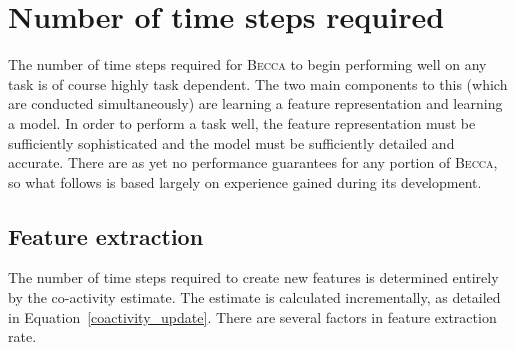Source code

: 
\section{Number of time steps required}  

The number of time steps required for \textsc{Becca} to begin performing well on any task is of course highly task dependent. The two main components to this (which are conducted simultaneously) are learning a feature representation and learning a model. In order to perform a task well, the feature representation must be sufficiently sophisticated  and the model must be sufficiently detailed and accurate. There are as yet no performance guarantees for any portion of  \textsc{Becca}, so what follows is based largely on experience gained during its development.

\subsection{Feature extraction}
The number of time steps required to create new features is determined entirely by the co-activity estimate. The estimate is calculated incrementally, as detailed in Equation~\ref{coactivity_update}. There are several factors in feature extraction rate.

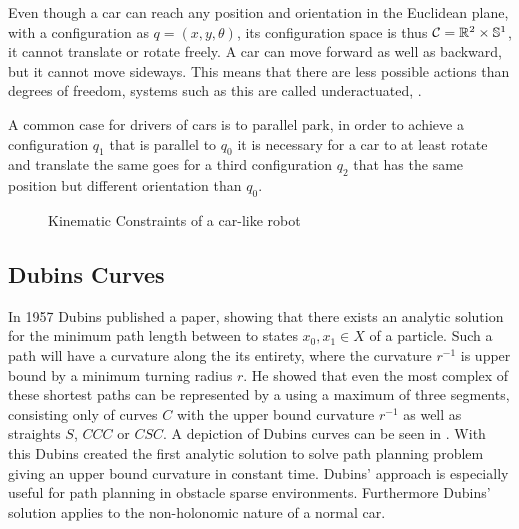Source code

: Even though a car can reach any position and orientation in the Euclidean plane, with a configuration as $q = (x,y,\theta)$, its configuration space is thus $\mathcal{C} = \mathbb{R}^2 \times \mathbb{S}^1$, it cannot translate or rotate freely. A car can move forward as well as backward, but it cannot move sideways. This means that there are less possible actions than degrees of freedom, systems such as this are called underactuated, \cite{LaValle.2006}.

A common case for drivers of cars is to parallel park, in order to achieve a configuration $q_1$ that is parallel to $q_0$ it is necessary for a car to at least rotate and translate the same goes for a third configuration $q_2$ that has the same position but different orientation than $q_0$. \cite{Latombe.1991}

\begin{figure}[h]
    \caption{Kinematic Constraints of a car-like robot}
    \label{fig:kinematicConstraints}
\end{figure}

\subsection{Dubins Curves}
In 1957 Dubins published a paper, showing that there exists an analytic solution for the minimum path length between to states $x_0, x_1 \in X$ of a particle. Such a path will have a curvature along the its entirety, where the curvature $r^{-1}$ is upper bound by a minimum turning radius $r$. He showed that even the most complex of these shortest paths can be represented by a using a maximum of three segments, consisting only of curves $C$ with the upper bound curvature $r^{-1}$ as well as straights $S$, $CCC$ or $CSC$. A depiction of Dubins curves can be seen in  .  \cite{Dubins.1957} With this Dubins created the first analytic solution to solve path planning problem giving an upper bound curvature in constant time. Dubins' approach is especially useful for path planning in obstacle sparse environments. Furthermore Dubins' solution applies to the non-holonomic nature of a normal car.


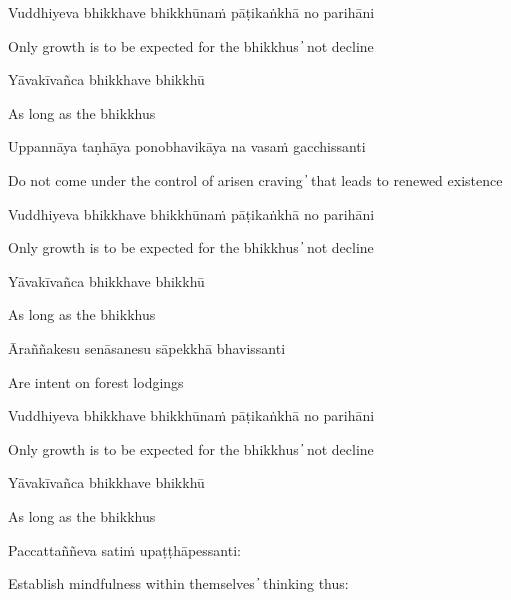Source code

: Vuddhiyeva bhikkhave bhikkhūnaṁ pāṭikaṅkhā no parihāni

\begin{cprenglish}
  Only growth is to be expected for the bhikkhus  ̓  not decline
\end{cprenglish}

Yāvakīvañca bhikkhave bhikkhū

\begin{cprenglish}
  As long as the bhikkhus
\end{cprenglish}

Uppannāya taṇhāya ponobhavikāya na vasaṁ gacchissanti

\begin{cprenglish}
  Do not come under the control of arisen craving  ̓  that leads to renewed existence
\end{cprenglish}

Vuddhiyeva bhikkhave bhikkhūnaṁ pāṭikaṅkhā no parihāni

\begin{cprenglish}
  Only growth is to be expected for the bhikkhus  ̓  not decline
\end{cprenglish}

Yāvakīvañca bhikkhave bhikkhū

\begin{cprenglish}
  As long as the bhikkhus
\end{cprenglish}

Āraññakesu senāsanesu sāpekkhā bhavissanti

\begin{cprenglish}
  Are intent on forest lodgings
\end{cprenglish}

Vuddhiyeva bhikkhave bhikkhūnaṁ pāṭikaṅkhā no parihāni

\begin{cprenglish}
  Only growth is to be expected for the bhikkhus  ̓  not decline
\end{cprenglish}

Yāvakīvañca bhikkhave bhikkhū

\begin{cprenglish}
  As long as the bhikkhus
\end{cprenglish}

Paccattaññeva satiṁ upaṭṭhāpessanti:

\begin{cprenglish}
  Establish mindfulness within themselves  ̓  thinking thus:
\end{cprenglish}

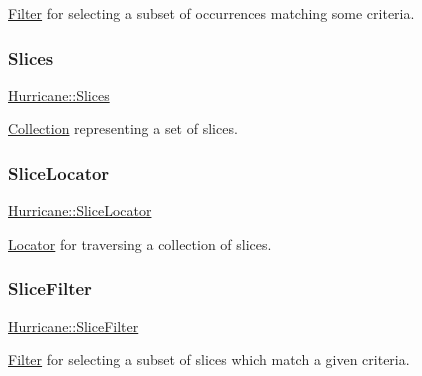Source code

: \mbox{\hyperlink{classHurricane_1_1Filter}{Filter}} for selecting a subset of occurrences matching some criteria. \mbox{\label{namespaceHurricane_aa4a7e8a563c5687621eb5e57ade1706a}} 
\subsubsection{\texorpdfstring{Slices}{Slices}}
{\footnotesize\ttfamily \mbox{\hyperlink{namespaceHurricane_aa4a7e8a563c5687621eb5e57ade1706a}{Hurricane\+::\+Slices}}}

\mbox{\hyperlink{classHurricane_1_1Collection}{Collection}} representing a set of slices. \mbox{\label{namespaceHurricane_a5c3b720aae3437342e9d6c57729dc895}} 
\subsubsection{\texorpdfstring{Slice\+Locator}{SliceLocator}}
{\footnotesize\ttfamily \mbox{\hyperlink{namespaceHurricane_a5c3b720aae3437342e9d6c57729dc895}{Hurricane\+::\+Slice\+Locator}}}

\mbox{\hyperlink{classHurricane_1_1Locator}{Locator}} for traversing a collection of slices. \mbox{\label{namespaceHurricane_a80703f9d02b235f3291fabbf53f86d4e}} 
\subsubsection{\texorpdfstring{Slice\+Filter}{SliceFilter}}
{\footnotesize\ttfamily \mbox{\hyperlink{namespaceHurricane_a80703f9d02b235f3291fabbf53f86d4e}{Hurricane\+::\+Slice\+Filter}}}

\mbox{\hyperlink{classHurricane_1_1Filter}{Filter}} for selecting a subset of slices which match a given criteria. 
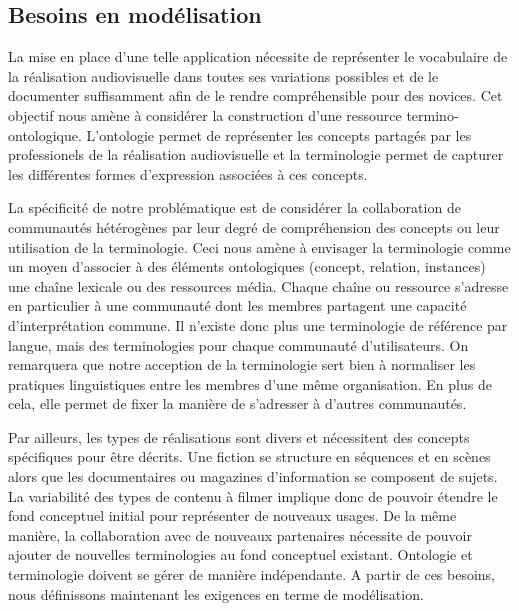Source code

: \subsection{Besoins en modélisation}\label{sec:bm}
La mise en place d'une telle application nécessite de représenter le vocabulaire de la réalisation audiovisuelle dans toutes ses variations possibles et de le documenter suffisamment afin de le rendre compréhensible pour des novices. 
Cet objectif nous amène à considérer la construction d'une ressource termino-ontologique. L'ontologie permet de représenter les concepts partagés par les professionels de la réalisation audiovisuelle et la terminologie permet de capturer les différentes formes d'expression associées à ces concepts. 

La spécificité de notre problématique est de considérer la collaboration de communautés hétérogènes par leur degré de compréhension des concepts ou leur utilisation de la terminologie. 
Ceci nous amène à envisager la terminologie comme un moyen d'associer à des éléments ontologiques (concept, relation, instances) une chaîne lexicale ou des ressources média. 
Chaque chaîne ou ressource s'adresse en particulier à une communauté dont les membres partagent une capacité d'interprétation commune. 
Il n'existe donc plus une terminologie de référence par langue, mais des terminologies pour chaque communauté d'utilisateurs. 
On remarquera que notre acception de la terminologie sert bien à normaliser les pratiques linguistiques entre les membres d'une même organisation. 
En plus de cela, elle permet de fixer la manière de s'adresser à d'autres communautés.

Par ailleurs, les types de réalisations sont divers et nécessitent des concepts spécifiques pour être décrits. 
Une fiction se structure en séquences et en scènes alors que les documentaires ou magazines d'information se composent de sujets. 
La variabilité des types de contenu à filmer implique donc de pouvoir étendre le fond conceptuel initial pour représenter de nouveaux usages. 
De la même manière, la collaboration avec de nouveaux partenaires nécessite de pouvoir ajouter de nouvelles terminologies au fond conceptuel existant. 
Ontologie et terminologie doivent se gérer de manière indépendante. A partir de ces besoins, nous définissons maintenant les exigences en terme de modélisation.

## [What is expected]
Skip the pictures and reproduce all remaining entries exactly.

## [Answer box]
Source code

: 
\section{Number of time steps required}  

The number of time steps required for \textsc{Becca} to begin performing well on any task is of course highly task dependent. The two main components to this (which are conducted simultaneously) are learning a feature representation and learning a model. In order to perform a task well, the feature representation must be sufficiently sophisticated  and the model must be sufficiently detailed and accurate. There are as yet no performance guarantees for any portion of  \textsc{Becca}, so what follows is based largely on experience gained during its development.

\subsection{Feature extraction}
The number of time steps required to create new features is determined entirely by the co-activity estimate. The estimate is calculated incrementally, as detailed in Equation~\ref{coactivity_update}. There are several factors in feature extraction rate.

Source code

: Even though a car can reach any position and orientation in the Euclidean plane, with a configuration as $q = (x,y,\theta)$, its configuration space is thus $\mathcal{C} = \mathbb{R}^2 \times \mathbb{S}^1$, it cannot translate or rotate freely. A car can move forward as well as backward, but it cannot move sideways. This means that there are less possible actions than degrees of freedom, systems such as this are called underactuated, \cite{LaValle.2006}.

A common case for drivers of cars is to parallel park, in order to achieve a configuration $q_1$ that is parallel to $q_0$ it is necessary for a car to at least rotate and translate the same goes for a third configuration $q_2$ that has the same position but different orientation than $q_0$. \cite{Latombe.1991}

\begin{figure}[h]
    \caption{Kinematic Constraints of a car-like robot}
    \label{fig:kinematicConstraints}
\end{figure}

\subsection{Dubins Curves}
In 1957 Dubins published a paper, showing that there exists an analytic solution for the minimum path length between to states $x_0, x_1 \in X$ of a particle. Such a path will have a curvature along the its entirety, where the curvature $r^{-1}$ is upper bound by a minimum turning radius $r$. He showed that even the most complex of these shortest paths can be represented by a using a maximum of three segments, consisting only of curves $C$ with the upper bound curvature $r^{-1}$ as well as straights $S$, $CCC$ or $CSC$. A depiction of Dubins curves can be seen in  .  \cite{Dubins.1957} With this Dubins created the first analytic solution to solve path planning problem giving an upper bound curvature in constant time. Dubins' approach is especially useful for path planning in obstacle sparse environments. Furthermore Dubins' solution applies to the non-holonomic nature of a normal car.


Source code

: Vuddhiyeva bhikkhave bhikkhūnaṁ pāṭikaṅkhā no parihāni

\begin{cprenglish}
  Only growth is to be expected for the bhikkhus  ̓  not decline
\end{cprenglish}

Yāvakīvañca bhikkhave bhikkhū

\begin{cprenglish}
  As long as the bhikkhus
\end{cprenglish}

Uppannāya taṇhāya ponobhavikāya na vasaṁ gacchissanti

\begin{cprenglish}
  Do not come under the control of arisen craving  ̓  that leads to renewed existence
\end{cprenglish}

Vuddhiyeva bhikkhave bhikkhūnaṁ pāṭikaṅkhā no parihāni

\begin{cprenglish}
  Only growth is to be expected for the bhikkhus  ̓  not decline
\end{cprenglish}

Yāvakīvañca bhikkhave bhikkhū

\begin{cprenglish}
  As long as the bhikkhus
\end{cprenglish}

Āraññakesu senāsanesu sāpekkhā bhavissanti

\begin{cprenglish}
  Are intent on forest lodgings
\end{cprenglish}

Vuddhiyeva bhikkhave bhikkhūnaṁ pāṭikaṅkhā no parihāni

\begin{cprenglish}
  Only growth is to be expected for the bhikkhus  ̓  not decline
\end{cprenglish}

Yāvakīvañca bhikkhave bhikkhū

\begin{cprenglish}
  As long as the bhikkhus
\end{cprenglish}

Paccattaññeva satiṁ upaṭṭhāpessanti:

\begin{cprenglish}
  Establish mindfulness within themselves  ̓  thinking thus:
\end{cprenglish}

Source code

: \mbox{\hyperlink{classHurricane_1_1Filter}{Filter}} for selecting a subset of occurrences matching some criteria. \mbox{\label{namespaceHurricane_aa4a7e8a563c5687621eb5e57ade1706a}} 
\subsubsection{\texorpdfstring{Slices}{Slices}}
{\footnotesize\ttfamily \mbox{\hyperlink{namespaceHurricane_aa4a7e8a563c5687621eb5e57ade1706a}{Hurricane\+::\+Slices}}}

\mbox{\hyperlink{classHurricane_1_1Collection}{Collection}} representing a set of slices. \mbox{\label{namespaceHurricane_a5c3b720aae3437342e9d6c57729dc895}} 
\subsubsection{\texorpdfstring{Slice\+Locator}{SliceLocator}}
{\footnotesize\ttfamily \mbox{\hyperlink{namespaceHurricane_a5c3b720aae3437342e9d6c57729dc895}{Hurricane\+::\+Slice\+Locator}}}

\mbox{\hyperlink{classHurricane_1_1Locator}{Locator}} for traversing a collection of slices. \mbox{\label{namespaceHurricane_a80703f9d02b235f3291fabbf53f86d4e}} 
\subsubsection{\texorpdfstring{Slice\+Filter}{SliceFilter}}
{\footnotesize\ttfamily \mbox{\hyperlink{namespaceHurricane_a80703f9d02b235f3291fabbf53f86d4e}{Hurricane\+::\+Slice\+Filter}}}

\mbox{\hyperlink{classHurricane_1_1Filter}{Filter}} for selecting a subset of slices which match a given criteria. 
Source code

: \subsection{Besoins en modélisation}\label{sec:bm}
La mise en place d'une telle application nécessite de représenter le vocabulaire de la réalisation audiovisuelle dans toutes ses variations possibles et de le documenter suffisamment afin de le rendre compréhensible pour des novices. 
Cet objectif nous amène à considérer la construction d'une ressource termino-ontologique. L'ontologie permet de représenter les concepts partagés par les professionels de la réalisation audiovisuelle et la terminologie permet de capturer les différentes formes d'expression associées à ces concepts. 

La spécificité de notre problématique est de considérer la collaboration de communautés hétérogènes par leur degré de compréhension des concepts ou leur utilisation de la terminologie. 
Ceci nous amène à envisager la terminologie comme un moyen d'associer à des éléments ontologiques (concept, relation, instances) une chaîne lexicale ou des ressources média. 
Chaque chaîne ou ressource s'adresse en particulier à une communauté dont les membres partagent une capacité d'interprétation commune. 
Il n'existe donc plus une terminologie de référence par langue, mais des terminologies pour chaque communauté d'utilisateurs. 
On remarquera que notre acception de la terminologie sert bien à normaliser les pratiques linguistiques entre les membres d'une même organisation. 
En plus de cela, elle permet de fixer la manière de s'adresser à d'autres communautés.

Par ailleurs, les types de réalisations sont divers et nécessitent des concepts spécifiques pour être décrits. 
Une fiction se structure en séquences et en scènes alors que les documentaires ou magazines d'information se composent de sujets. 
La variabilité des types de contenu à filmer implique donc de pouvoir étendre le fond conceptuel initial pour représenter de nouveaux usages. 
De la même manière, la collaboration avec de nouveaux partenaires nécessite de pouvoir ajouter de nouvelles terminologies au fond conceptuel existant. 
Ontologie et terminologie doivent se gérer de manière indépendante. A partir de ces besoins, nous définissons maintenant les exigences en terme de modélisation.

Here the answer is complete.